The selected engine can be adjusted in the scoring recipe editor. Only engines that are compatible with the selected model and input dataset will be available.

The default settings the following:

If the model was trained with Spark MLLib or Sparkling Water, it will be scored with the Spark engine
Else it will be scored with the Local engine. The optimized engine will be used if available.

If you do not wish to score your model with the “optimized” engine for some reason, you may select “Force original backend” in the scoring recipe editor to revert to the original backend.

Choosing SQL (regular) engine (if your scored dataset is stored in an SQL database and your model is compatible) will generate a request to score the dataset.
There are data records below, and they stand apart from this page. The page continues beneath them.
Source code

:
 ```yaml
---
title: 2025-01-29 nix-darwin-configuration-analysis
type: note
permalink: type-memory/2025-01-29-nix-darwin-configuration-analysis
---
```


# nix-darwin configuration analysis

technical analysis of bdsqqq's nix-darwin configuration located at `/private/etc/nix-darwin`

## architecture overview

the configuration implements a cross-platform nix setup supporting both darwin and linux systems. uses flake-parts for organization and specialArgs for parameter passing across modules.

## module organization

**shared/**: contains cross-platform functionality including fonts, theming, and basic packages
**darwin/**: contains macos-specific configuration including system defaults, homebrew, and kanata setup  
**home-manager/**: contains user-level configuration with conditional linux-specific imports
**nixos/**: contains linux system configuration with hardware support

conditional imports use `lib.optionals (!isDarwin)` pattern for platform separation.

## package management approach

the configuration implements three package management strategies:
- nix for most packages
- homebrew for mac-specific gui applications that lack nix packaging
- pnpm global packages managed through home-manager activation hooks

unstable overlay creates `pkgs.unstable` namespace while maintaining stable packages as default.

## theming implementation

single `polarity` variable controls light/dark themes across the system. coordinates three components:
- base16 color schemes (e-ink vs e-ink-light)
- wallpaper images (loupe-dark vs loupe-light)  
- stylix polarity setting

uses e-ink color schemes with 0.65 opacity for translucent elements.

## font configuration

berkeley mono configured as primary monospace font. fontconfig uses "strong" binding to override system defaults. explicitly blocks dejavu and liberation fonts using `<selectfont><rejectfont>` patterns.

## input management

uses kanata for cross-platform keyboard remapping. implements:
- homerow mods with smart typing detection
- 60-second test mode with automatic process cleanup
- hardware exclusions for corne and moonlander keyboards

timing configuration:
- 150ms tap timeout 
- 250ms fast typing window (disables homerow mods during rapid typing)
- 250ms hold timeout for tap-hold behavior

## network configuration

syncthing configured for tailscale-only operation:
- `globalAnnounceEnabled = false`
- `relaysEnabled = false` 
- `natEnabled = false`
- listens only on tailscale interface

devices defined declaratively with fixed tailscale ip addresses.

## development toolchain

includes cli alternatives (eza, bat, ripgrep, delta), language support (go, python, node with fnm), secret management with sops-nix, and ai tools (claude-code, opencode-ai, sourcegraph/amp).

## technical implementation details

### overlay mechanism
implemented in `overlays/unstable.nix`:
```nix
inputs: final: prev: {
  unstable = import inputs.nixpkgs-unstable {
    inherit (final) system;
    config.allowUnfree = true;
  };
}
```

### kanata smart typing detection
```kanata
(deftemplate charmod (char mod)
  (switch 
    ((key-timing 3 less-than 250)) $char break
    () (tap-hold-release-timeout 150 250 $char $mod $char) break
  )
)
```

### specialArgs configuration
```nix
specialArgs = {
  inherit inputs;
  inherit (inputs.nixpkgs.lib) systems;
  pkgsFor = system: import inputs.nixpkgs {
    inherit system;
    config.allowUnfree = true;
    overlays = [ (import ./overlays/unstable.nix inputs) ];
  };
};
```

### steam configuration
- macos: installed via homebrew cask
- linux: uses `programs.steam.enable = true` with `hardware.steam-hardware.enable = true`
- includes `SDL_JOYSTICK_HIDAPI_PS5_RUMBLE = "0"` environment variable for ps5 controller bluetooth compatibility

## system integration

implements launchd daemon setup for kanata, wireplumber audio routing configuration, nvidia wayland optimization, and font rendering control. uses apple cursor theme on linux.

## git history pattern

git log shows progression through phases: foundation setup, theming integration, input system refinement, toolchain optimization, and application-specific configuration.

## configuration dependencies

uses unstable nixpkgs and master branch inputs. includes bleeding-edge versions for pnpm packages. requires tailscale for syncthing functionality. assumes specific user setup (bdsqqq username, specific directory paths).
Note that this may create very large requests for complex models.

Engines for the API node ¶

To score rows using the API node, the “Local” engine is used. This engine has two variants:

the Python engine provides wider compatibility but lower performance.
the Optimized scorer provides better performance and is automatically used whenever possible.

The Optimized engine is enabled if you check the “Use Java” option in the endpoint settings.

In other words, only models for which one of “Local (Python)” or “Local (Optimized)” is available can be scored in the API node (this excludes Sparkling-Water models)

Compatibility matrix ¶

The compatibility matrix for all DSS models is the following.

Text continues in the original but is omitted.